Constance Adams, a NASA architect, is telling us about TransHab, an inflatable living place for space travelers.

Two surprising (to me) aspects of living in no gravity: hot air doesn’t rise so airflows have to be redesigned, and sweat floats so electrical outlets need to be sweat-proof.

The initial design of TransHab didn’t design around the needs of the astronauts. “These are great engineers. Give them the right problem and they will sovle the hell out of it.” E.g., the astronauts need to be able to meet together and see one another, which means building a big enough area. How wide is too wide? In Space Lab there was 6.5 meter space. An astronaut fell asleep without being tethered and found it to be a wide area to navigate.

“If you can’t draw it, forget it.” In all of the drawings of the TransHab, no one had the guts to show astronauts sitting upside down relative to one another. Constance said that showed a flaw in the design.

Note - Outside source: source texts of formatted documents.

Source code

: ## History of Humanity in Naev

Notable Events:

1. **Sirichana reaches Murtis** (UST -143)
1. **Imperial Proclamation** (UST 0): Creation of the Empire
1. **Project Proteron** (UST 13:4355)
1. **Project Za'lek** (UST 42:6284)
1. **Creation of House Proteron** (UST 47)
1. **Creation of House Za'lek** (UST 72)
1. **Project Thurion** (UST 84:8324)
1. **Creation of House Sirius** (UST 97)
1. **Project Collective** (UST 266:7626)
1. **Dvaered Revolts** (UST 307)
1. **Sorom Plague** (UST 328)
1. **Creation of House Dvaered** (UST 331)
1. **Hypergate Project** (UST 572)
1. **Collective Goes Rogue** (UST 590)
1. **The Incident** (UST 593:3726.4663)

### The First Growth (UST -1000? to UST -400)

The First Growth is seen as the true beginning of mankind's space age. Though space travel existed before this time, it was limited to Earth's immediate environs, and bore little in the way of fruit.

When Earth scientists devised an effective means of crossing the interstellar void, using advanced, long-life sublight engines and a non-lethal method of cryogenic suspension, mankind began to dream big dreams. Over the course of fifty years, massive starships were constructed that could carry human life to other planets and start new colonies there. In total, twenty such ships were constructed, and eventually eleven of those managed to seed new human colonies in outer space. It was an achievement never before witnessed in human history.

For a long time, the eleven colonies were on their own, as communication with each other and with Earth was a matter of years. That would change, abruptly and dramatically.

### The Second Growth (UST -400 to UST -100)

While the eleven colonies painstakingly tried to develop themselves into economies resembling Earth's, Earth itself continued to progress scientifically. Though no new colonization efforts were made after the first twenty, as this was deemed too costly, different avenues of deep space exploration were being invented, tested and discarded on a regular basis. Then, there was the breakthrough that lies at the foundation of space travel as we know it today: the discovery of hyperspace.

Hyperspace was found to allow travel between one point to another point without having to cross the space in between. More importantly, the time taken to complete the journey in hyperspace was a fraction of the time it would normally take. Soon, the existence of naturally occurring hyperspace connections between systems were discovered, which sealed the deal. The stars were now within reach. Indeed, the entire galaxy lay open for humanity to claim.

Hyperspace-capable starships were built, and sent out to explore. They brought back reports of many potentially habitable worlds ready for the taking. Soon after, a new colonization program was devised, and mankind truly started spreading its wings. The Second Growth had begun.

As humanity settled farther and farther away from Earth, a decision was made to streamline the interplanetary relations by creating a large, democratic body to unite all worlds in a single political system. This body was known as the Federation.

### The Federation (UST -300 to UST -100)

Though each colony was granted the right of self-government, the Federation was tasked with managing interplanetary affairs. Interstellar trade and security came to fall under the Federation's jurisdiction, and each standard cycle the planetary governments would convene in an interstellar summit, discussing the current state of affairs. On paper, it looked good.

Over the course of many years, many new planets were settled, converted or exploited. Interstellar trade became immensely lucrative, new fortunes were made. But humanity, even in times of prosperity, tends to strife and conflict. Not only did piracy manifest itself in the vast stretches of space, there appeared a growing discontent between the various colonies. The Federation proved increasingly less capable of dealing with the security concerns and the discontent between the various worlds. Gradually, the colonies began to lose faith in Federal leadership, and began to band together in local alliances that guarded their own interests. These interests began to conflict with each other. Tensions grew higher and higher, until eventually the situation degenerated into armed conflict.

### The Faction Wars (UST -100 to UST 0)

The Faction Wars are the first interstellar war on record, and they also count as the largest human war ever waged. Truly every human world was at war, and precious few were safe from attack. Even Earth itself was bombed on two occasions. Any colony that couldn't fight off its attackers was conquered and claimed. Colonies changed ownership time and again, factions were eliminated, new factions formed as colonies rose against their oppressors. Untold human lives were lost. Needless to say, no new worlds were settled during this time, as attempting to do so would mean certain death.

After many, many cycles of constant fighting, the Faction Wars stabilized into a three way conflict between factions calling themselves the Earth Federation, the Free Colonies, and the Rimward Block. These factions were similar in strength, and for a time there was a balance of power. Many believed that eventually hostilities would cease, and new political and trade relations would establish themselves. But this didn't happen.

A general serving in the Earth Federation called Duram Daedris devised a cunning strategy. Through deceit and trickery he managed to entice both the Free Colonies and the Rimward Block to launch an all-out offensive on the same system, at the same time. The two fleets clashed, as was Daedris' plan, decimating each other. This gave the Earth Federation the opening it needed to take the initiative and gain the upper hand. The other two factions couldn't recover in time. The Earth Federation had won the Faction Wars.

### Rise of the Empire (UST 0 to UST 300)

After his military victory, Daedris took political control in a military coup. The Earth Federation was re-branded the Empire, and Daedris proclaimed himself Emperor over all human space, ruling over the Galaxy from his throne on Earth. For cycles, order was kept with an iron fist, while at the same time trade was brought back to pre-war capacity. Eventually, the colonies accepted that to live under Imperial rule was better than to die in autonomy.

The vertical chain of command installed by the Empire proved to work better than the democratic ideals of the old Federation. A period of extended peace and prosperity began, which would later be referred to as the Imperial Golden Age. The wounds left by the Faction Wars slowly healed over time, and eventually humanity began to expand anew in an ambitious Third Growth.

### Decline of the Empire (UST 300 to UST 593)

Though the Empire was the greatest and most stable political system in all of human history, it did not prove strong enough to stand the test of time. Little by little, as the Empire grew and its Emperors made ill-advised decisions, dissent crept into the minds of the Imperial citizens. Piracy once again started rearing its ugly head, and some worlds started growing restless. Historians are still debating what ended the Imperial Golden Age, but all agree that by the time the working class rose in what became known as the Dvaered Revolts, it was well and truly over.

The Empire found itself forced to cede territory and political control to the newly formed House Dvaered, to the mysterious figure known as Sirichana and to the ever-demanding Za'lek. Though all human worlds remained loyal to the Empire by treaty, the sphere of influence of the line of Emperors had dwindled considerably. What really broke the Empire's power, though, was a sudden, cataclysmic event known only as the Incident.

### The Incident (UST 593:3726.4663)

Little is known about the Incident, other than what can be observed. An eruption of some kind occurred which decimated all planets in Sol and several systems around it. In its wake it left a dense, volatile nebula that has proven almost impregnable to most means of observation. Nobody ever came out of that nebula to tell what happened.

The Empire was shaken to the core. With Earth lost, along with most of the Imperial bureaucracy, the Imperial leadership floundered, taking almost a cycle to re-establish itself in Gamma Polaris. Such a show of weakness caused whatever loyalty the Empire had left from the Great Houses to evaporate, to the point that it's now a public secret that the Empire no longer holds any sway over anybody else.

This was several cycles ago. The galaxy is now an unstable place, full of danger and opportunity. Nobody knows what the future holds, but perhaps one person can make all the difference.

They designed a galley that works like a kitchen, a first. (“On the shuttle, the galley’s next to the toilet. That’s always good.”) The kitchen table rests on a slow helix so that people of all heights can sit on the helix.

Constance noticed that designing TransHab’s outer shell faces the same problem as confronted by people weaving baskets.

She ends with a plea for caring about exploring space and for understanding the earth as a beautiful, closed system.

Whitfield Duffie asks if TransHab will accommodate sex since it is a wet activity. Constance replies that it’s designed to filter all sorts of fluids, but that in a body in zero gravity, fluids tend to gather in the head and feet, not the right places for sex.

Constance says that the ideal person for a flight to Mars is a 55 year old woman, but she doesn’t elaborate. [I myself am quite fond of women around the age of 55. Well, one anyway.]

Great talk. So much that was new, at least to me.


Jonathon Coulton is about to sing a song. The one he sang yesterday was very funny.